### Entries shown:
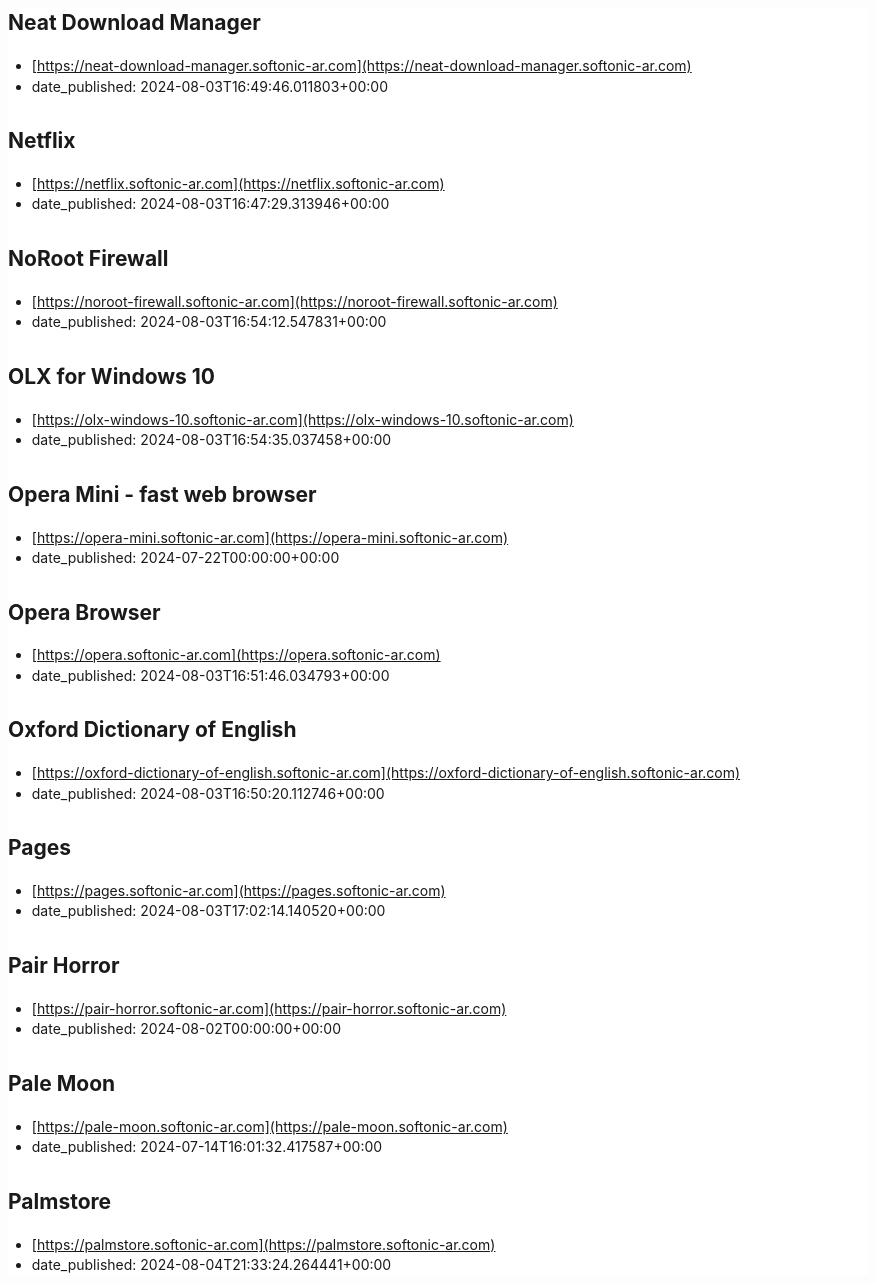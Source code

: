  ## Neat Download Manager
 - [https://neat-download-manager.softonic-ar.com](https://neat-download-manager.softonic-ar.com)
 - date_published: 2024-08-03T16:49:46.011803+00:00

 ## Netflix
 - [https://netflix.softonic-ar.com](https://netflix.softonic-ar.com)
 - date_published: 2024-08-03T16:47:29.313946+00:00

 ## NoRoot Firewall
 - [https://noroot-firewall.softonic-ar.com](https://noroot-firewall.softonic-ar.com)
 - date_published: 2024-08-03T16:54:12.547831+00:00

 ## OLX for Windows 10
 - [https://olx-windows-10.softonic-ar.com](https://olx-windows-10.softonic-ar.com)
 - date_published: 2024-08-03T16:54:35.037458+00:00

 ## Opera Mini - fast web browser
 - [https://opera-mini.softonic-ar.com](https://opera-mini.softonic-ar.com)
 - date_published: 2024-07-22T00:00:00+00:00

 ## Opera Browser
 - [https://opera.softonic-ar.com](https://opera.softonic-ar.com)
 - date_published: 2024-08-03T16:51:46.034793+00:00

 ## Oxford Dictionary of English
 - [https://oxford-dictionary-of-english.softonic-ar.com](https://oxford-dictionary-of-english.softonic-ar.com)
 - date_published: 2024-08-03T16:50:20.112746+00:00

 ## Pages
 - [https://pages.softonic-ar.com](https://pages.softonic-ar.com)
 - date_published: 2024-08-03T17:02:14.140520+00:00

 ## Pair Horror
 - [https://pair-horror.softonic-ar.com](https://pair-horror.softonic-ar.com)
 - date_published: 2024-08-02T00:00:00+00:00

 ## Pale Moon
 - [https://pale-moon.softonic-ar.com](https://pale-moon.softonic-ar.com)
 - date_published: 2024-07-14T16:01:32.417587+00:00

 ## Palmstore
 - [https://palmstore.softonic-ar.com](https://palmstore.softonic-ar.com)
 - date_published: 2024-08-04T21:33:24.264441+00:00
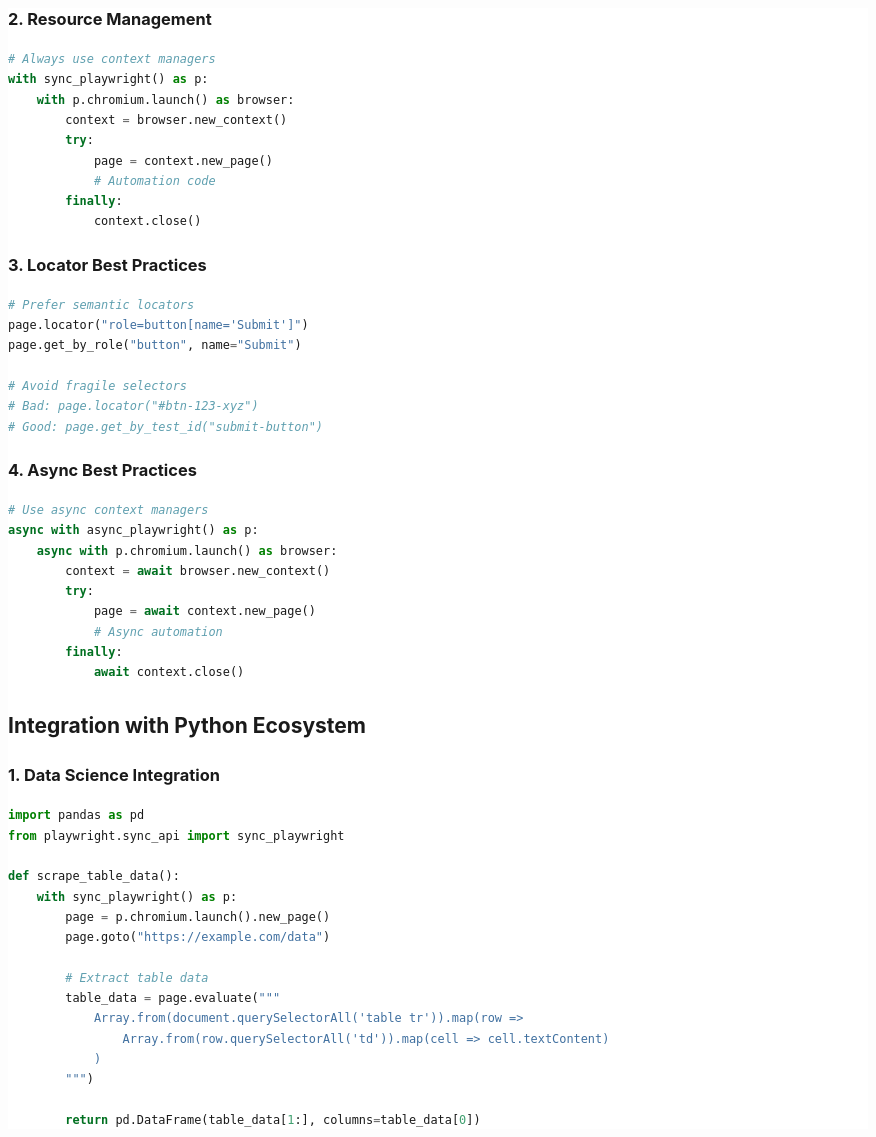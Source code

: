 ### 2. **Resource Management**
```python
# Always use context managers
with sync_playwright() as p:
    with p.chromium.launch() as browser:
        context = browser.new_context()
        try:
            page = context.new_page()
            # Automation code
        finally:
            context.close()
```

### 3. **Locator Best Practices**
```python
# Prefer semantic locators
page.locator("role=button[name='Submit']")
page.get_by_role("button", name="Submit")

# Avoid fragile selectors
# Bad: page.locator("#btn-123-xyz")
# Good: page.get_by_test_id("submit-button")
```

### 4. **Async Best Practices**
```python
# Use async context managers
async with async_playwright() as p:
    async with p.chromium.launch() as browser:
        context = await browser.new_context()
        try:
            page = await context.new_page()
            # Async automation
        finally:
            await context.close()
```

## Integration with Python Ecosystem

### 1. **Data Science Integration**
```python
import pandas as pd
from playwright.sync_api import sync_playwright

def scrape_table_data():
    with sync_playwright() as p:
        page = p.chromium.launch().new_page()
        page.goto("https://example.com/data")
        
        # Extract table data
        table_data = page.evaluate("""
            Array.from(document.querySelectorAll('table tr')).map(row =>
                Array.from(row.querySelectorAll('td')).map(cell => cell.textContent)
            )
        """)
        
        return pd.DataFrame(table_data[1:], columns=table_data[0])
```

### Your task:
Once you find the line with "2. **Resource Management**" above, print it and every line after it up to and including the line with "### 3. **Locator Best Practices**", exactly as written and nothing else.

### Output below:
: ### 2. **Resource Management**
```python
# Always use context managers
with sync_playwright() as p:
    with p.chromium.launch() as browser:
        context = browser.new_context()
        try:
            page = context.new_page()
            # Automation code
        finally:
            context.close()
```

### 3. **Locator Best Practices**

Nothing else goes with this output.